* About this task:
Which lines of the entries contain the string "frametitle"? Please find them and copy them.

* Data under study:
[Start of section]

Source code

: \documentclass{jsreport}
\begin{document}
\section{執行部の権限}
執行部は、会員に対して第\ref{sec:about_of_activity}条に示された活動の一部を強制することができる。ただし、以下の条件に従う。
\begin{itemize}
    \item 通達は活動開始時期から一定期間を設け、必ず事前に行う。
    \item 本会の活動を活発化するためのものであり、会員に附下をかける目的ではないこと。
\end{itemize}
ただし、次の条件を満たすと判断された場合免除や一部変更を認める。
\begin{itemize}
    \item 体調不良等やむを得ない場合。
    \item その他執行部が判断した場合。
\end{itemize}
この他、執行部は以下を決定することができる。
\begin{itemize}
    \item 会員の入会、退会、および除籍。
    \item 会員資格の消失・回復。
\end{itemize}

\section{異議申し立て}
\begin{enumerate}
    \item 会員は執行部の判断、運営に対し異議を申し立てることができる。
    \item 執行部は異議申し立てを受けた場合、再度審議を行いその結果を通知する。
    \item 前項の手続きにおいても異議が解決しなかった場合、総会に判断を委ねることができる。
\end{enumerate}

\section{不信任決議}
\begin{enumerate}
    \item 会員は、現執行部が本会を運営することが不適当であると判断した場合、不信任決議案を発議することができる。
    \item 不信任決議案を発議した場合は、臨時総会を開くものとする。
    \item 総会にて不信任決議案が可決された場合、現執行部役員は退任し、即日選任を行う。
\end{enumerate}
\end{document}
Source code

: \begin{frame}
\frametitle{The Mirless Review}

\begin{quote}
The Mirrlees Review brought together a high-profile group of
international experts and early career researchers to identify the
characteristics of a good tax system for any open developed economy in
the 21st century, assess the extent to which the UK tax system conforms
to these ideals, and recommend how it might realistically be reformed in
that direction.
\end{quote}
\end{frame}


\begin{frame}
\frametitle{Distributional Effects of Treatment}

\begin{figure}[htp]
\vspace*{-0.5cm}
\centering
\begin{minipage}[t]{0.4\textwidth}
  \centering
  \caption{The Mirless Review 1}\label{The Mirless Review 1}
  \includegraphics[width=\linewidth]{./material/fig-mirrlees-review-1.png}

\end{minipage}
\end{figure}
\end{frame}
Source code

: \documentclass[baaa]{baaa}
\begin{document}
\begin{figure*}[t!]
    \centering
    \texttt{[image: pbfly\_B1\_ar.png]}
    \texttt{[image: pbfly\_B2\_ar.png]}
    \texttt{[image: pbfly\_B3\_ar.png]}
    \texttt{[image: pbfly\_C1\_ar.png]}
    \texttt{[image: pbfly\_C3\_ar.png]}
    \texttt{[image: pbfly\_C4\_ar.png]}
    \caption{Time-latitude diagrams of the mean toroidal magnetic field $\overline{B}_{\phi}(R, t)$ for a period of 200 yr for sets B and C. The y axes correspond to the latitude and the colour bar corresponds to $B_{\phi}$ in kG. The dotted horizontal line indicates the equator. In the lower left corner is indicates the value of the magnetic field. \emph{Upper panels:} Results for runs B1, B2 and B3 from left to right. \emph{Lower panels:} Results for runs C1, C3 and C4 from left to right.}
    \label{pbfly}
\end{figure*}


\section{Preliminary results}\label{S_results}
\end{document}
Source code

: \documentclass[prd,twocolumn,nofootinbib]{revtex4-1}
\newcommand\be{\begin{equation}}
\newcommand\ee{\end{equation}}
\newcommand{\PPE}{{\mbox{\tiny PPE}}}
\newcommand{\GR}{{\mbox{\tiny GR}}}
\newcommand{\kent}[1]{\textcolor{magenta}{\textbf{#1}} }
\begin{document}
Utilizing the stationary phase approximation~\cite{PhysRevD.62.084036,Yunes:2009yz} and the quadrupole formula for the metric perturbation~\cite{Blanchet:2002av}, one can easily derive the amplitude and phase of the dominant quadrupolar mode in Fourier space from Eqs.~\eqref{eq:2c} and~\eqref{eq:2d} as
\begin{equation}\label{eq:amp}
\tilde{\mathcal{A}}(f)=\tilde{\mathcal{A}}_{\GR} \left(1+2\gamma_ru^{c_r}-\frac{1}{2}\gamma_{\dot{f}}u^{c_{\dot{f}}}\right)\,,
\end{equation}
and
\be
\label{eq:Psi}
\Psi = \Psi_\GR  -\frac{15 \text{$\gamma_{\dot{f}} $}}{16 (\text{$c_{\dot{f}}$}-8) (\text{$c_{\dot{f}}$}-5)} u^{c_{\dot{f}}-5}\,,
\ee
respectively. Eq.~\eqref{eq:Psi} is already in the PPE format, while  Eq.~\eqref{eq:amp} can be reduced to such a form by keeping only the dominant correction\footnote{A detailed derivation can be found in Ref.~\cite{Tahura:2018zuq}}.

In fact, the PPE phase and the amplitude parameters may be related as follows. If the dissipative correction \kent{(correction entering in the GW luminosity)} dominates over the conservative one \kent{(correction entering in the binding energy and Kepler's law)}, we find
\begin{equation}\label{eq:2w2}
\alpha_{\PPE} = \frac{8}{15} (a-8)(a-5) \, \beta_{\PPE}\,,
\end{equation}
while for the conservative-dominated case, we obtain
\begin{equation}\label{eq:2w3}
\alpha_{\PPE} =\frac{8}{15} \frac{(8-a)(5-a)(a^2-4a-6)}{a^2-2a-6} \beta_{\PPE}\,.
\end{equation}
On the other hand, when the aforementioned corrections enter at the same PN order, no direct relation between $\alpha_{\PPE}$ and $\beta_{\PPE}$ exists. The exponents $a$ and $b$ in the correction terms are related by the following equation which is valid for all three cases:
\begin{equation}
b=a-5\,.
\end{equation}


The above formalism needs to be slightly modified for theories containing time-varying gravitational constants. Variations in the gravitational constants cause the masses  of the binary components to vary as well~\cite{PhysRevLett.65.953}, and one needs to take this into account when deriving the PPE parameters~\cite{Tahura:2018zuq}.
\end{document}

[End of section]

* Output of the task:
\frametitle{The Mirless Review}
\frametitle{Distributional Effects of Treatment}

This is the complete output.